In reality there is nothing wrong – it works as designed, if we check the kernel documentation for transparent huge pages:
[root@OEL11 ~]# cat /usr/share/doc/kernel-doc-2.6.39/Documentation/vm/transhuge.txt
...
Transparent Hugepage Support is an alternative means of using huge pages for the backing of virtual
memory with huge pages that supports the automatic promotion and demotion of page sizes and
without the shortcomings of hugetlbfs.
Currently it only works for anonymous memory mappings but in the future it can expand over the
pagecache layer starting with tmpfs.
...
.. and here we go .. transparent huge pages are currently supported for anonymous memory (like PGA heap) only and nothing else. So the SGA (shared memory) still uses the regular page size and transparent huge pages are not useful here to reduce the mapping overhead.
IMPORTANT HINT: Due to known problems – Oracle does not recommend transparent huge pages at all (even not for PGA heap) – please check the reference section (MOS ID 1557478.1 or SAPnote #1871318) for details about deactivating this feature.
“Because Transparent HugePages are known to cause unexpected node reboots and performance problems with RAC, Oracle strongly advises to disable the use of Transparent HugePages. In addition, Transparent Hugepages may cause problems even in a single-instance database environment with unexpected performance problems or delays.
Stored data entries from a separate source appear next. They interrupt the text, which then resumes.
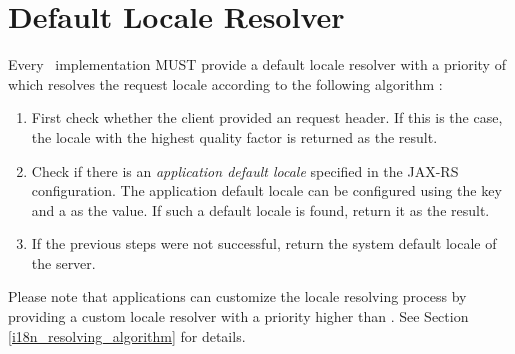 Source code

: \section{Default Locale Resolver}
\label{i18n_default_resolver}

Every \mvc\ implementation MUST provide a default locale resolver with a priority of 
which resolves the request locale according to the following algorithm 
:

\begin{enumerate}
\item First check whether the client provided an  request header.
 If this is the case, the locale with the highest quality factor is returned as
 the result. 
\item Check if there is an {\em application default locale} specified in the JAX-RS 
 configuration. The application default locale can be configured using the key 
  and a  as the value. 
 If such a default locale is found, return it as the result.
\item If the previous steps were not successful, return the system default locale of the 
 server.
\end{enumerate}

Please note that applications can customize the locale resolving process by providing
a custom locale resolver with a priority higher than .
See Section \ref{i18n_resolving_algorithm} for details.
As such, Oracle recommends disabling Transparent HugePages on all Database servers running Oracle.”
Myth 2 – Huge pages are difficult to manage in highly consolidated and critical environments
This myth was true at all (and is still true in various cases nowadays), but Oracle has improved the procedure for allocating huge pages with Oracle patchset 11.2.0.3.
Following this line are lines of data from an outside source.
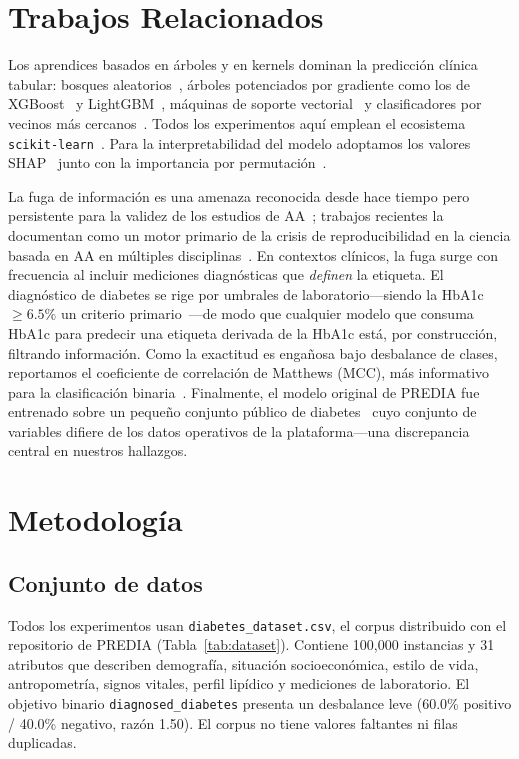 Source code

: \documentclass[conference]{IEEEtran}
\begin{document}
\section{Trabajos Relacionados}
Los aprendices basados en árboles y en kernels dominan la predicción clínica
tabular: bosques aleatorios~\cite{breiman2001random}, árboles potenciados por
gradiente como los de XGBoost~\cite{chen2016xgboost} y
LightGBM~\cite{ke2017lightgbm}, máquinas de soporte
vectorial~\cite{cortes1995svm} y clasificadores por vecinos más
cercanos~\cite{cover1967knn}. Todos los experimentos aquí emplean el ecosistema
\texttt{scikit-learn}~\cite{pedregosa2011scikit}. Para la interpretabilidad del
modelo adoptamos los valores SHAP~\cite{lundberg2017shap} junto con la
importancia por permutación~\cite{breiman2001random}.

La fuga de información es una amenaza reconocida desde hace tiempo pero
persistente para la validez de los estudios de AA~\cite{kaufman2012leakage};
trabajos recientes la documentan como un motor primario de la crisis de
reproducibilidad en la ciencia basada en AA en múltiples
disciplinas~\cite{kapoor2023leakage}. En contextos clínicos, la fuga surge con
frecuencia al incluir mediciones diagnósticas que \emph{definen} la etiqueta. El
diagnóstico de diabetes se rige por umbrales de laboratorio---siendo la HbA1c
$\geq 6.5\%$ un criterio primario~\cite{ada2021classification}---de modo que
cualquier modelo que consuma HbA1c para predecir una etiqueta derivada de la
HbA1c está, por construcción, filtrando información. Como la exactitud es
engañosa bajo desbalance de clases, reportamos el coeficiente de correlación de
Matthews (MCC), más informativo para la clasificación
binaria~\cite{chicco2020mcc}. Finalmente, el modelo original de PREDIA fue
entrenado sobre un pequeño conjunto público de diabetes~\cite{rashid2020diabetes}
cuyo conjunto de variables difiere de los datos operativos de la
plataforma---una discrepancia central en nuestros hallazgos.

\section{Metodología}
\subsection{Conjunto de datos}
Todos los experimentos usan \texttt{diabetes\_dataset.csv}, el corpus
distribuido con el repositorio de PREDIA (Tabla~\ref{tab:dataset}). Contiene
100{,}000 instancias y 31 atributos que describen demografía, situación
socioeconómica, estilo de vida, antropometría, signos vitales, perfil lipídico y
mediciones de laboratorio. El objetivo binario \texttt{diagnosed\_diabetes}
presenta un desbalance leve (60.0\% positivo / 40.0\% negativo, razón 1.50). El
corpus no tiene valores faltantes ni filas duplicadas.
\end{document}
Let’s clarify the root problem first. Imagine a highly consolidated Oracle database system landscape on several physical or virtual hosts. You needed to calculate and define the amount of huge pages for all databases on that particular host in the pre Oracle 11.2.0.3 times. This works pretty well, if you have a stable number of instances/databases (with a fixed memory size), but what if you need to add several new instances/databases to your production server. You can not adjust the corresponding kernel parameters (and maybe need to reboot the server) manually, just because of a newly deployed instance/database. Otherwise the instance would allocate the whole SGA memory size in regular pages (4 kb), if the SGA of the new instance/database does not fit into the remaining free huge pages area. This can cause nasty paging trouble as the memory calculating is based on using large pages. Or think about automated database provisioning – of course you could size the huge page area that big, that you never run into a problem, but then we have missed the original goal of using the hardware resources as effective as possible.
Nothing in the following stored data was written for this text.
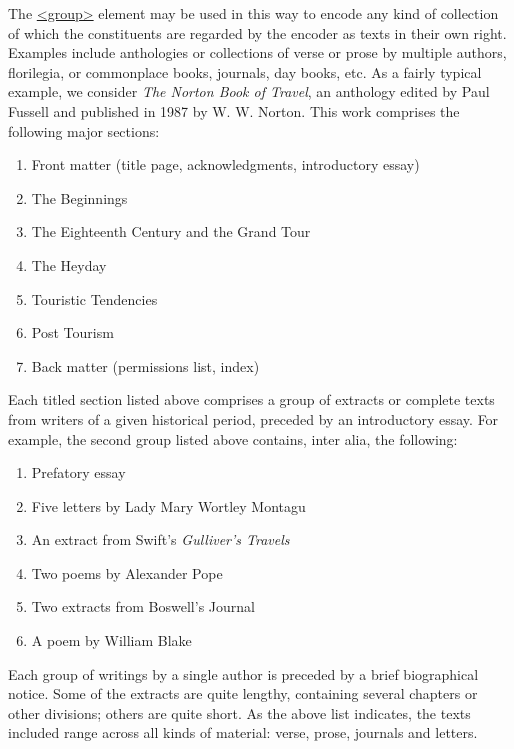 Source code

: The \hyperref[TEI.group]{<group>} element may be used in this way to encode any kind of collection of which the constituents are regarded by the encoder as texts in their own right. Examples include anthologies or collections of verse or prose by multiple authors, florilegia, or commonplace books, journals, day books, etc. As a fairly typical example, we consider \textit{The Norton Book of Travel}, an anthology edited by Paul Fussell and published in 1987 by W. W. Norton. This work comprises the following major sections: \begin{enumerate}
\item Front matter (title page, acknowledgments, introductory essay)
\item The Beginnings
\item The Eighteenth Century and the Grand Tour
\item The Heyday
\item Touristic Tendencies
\item Post Tourism
\item Back matter (permissions list, index)
\end{enumerate} Each titled section listed above comprises a group of extracts or complete texts from writers of a given historical period, preceded by an introductory essay. For example, the second group listed above contains, inter alia, the following: \begin{enumerate}
\item Prefatory essay
\item Five letters by Lady Mary Wortley Montagu
\item An extract from Swift's \textit{Gulliver's Travels}
\item Two poems by Alexander Pope
\item Two extracts from Boswell's Journal
\item A poem by William Blake
\end{enumerate} Each group of writings by a single author is preceded by a brief biographical notice. Some of the extracts are quite lengthy, containing several chapters or other divisions; others are quite short. As the above list indicates, the texts included range across all kinds of material: verse, prose, journals and letters.\par
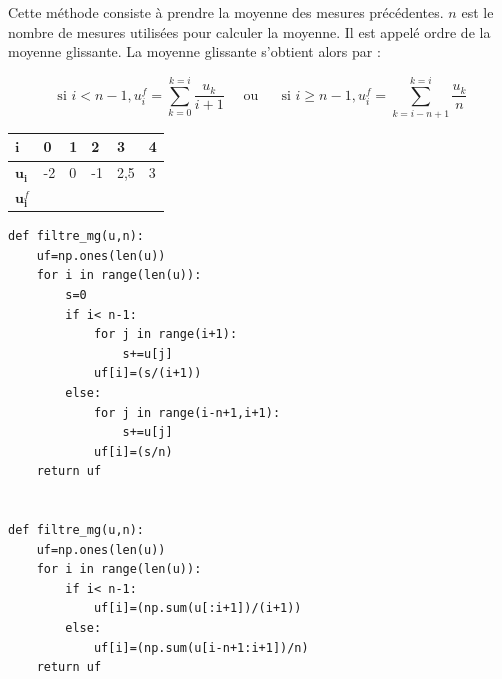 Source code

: Cette méthode consiste à prendre la moyenne des mesures précédentes. $n$ est le nombre de mesures utilisées pour calculer la moyenne. Il est appelé ordre de la moyenne glissante. La moyenne glissante s'obtient alors par :

$$
\text { si } i<n-1, u_{i}^{f}=\sum_{k=0}^{k=i} \frac{u_{k}}{i+1} \quad \text { ou } \quad \text { si } i \geq n-1, u_{i}^{f}=\sum_{k=i-n+1}^{k=i} \frac{u_{k}}{n}
$$


\fi

\ifprof
{
\renewcommand{\arraystretch}{3}
 \begin{center}
\begin{tabular}{p{}p{}p{}p{}p{}p{}}
\hline
\(\mathbf{i}\) & 0 & 1 & 2 & 3 & 4\\
\hline
\(\mathbf{u}_{\mathbf{i}}\) & -2 & 0 & -1 & 2,5 & 3\\
\hline
\(\mathbf{u}^f_{\mathbf{i}}\)&  &  &  &  &\\
\hline
\end{tabular}
 \end{center}

}

\else

\fi


\ifprof
\begin{texteCache}
\begin{lstlisting}
def filtre_mg(u,n):
	uf=np.ones(len(u))
	for i in range(len(u)):
		s=0
		if i< n-1:
			for j in range(i+1):
				s+=u[j]
			uf[i]=(s/(i+1))
		else:
			for j in range(i-n+1,i+1):
				s+=u[j]
			uf[i]=(s/n)
	return uf
	
	
def filtre_mg(u,n):
	uf=np.ones(len(u))
	for i in range(len(u)):
		if i< n-1:
			uf[i]=(np.sum(u[:i+1])/(i+1))
		else:
			uf[i]=(np.sum(u[i-n+1:i+1])/n)
	return uf
\end{lstlisting}



\end{texteCache}
\else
Let’s check out the improvements of Oracle 11.2.0.3 for the huge page handling. The following information is grabbed from an Oracle Enterprise Linux 6.2 (2.6.39-100.7.1.el6uek.x86_64) and run with an Oracle database 11.2.0.3.2. The instance uses manual memory management (no AMM or ASMM) to keep it simple and transparent huge pages are disabled.
Initial settings for every parameter setting test
[root@OEL11 ~]# cat /sys/kernel/mm/transparent_hugepage/enabled
always madvise [never]
[root@OEL11 ~]# cat /proc/meminfo | grep Huge
HugePages_Total: 150
HugePages_Free: 150
HugePages_Rsvd: 0
HugePages_Surp: 0
Hugepagesize: 2048 kB
Transparent huge pages are disabled as “never” is included in brackets and round about 300 MB of memory is assigned to the huge pages “pool” and still free.
The SGA of my Oracle instance is still round about 500 MB – so it usually would not be able to allocate all the memory as huge pages. Let’s verify the different behaviors with parameter “use_large_pages”.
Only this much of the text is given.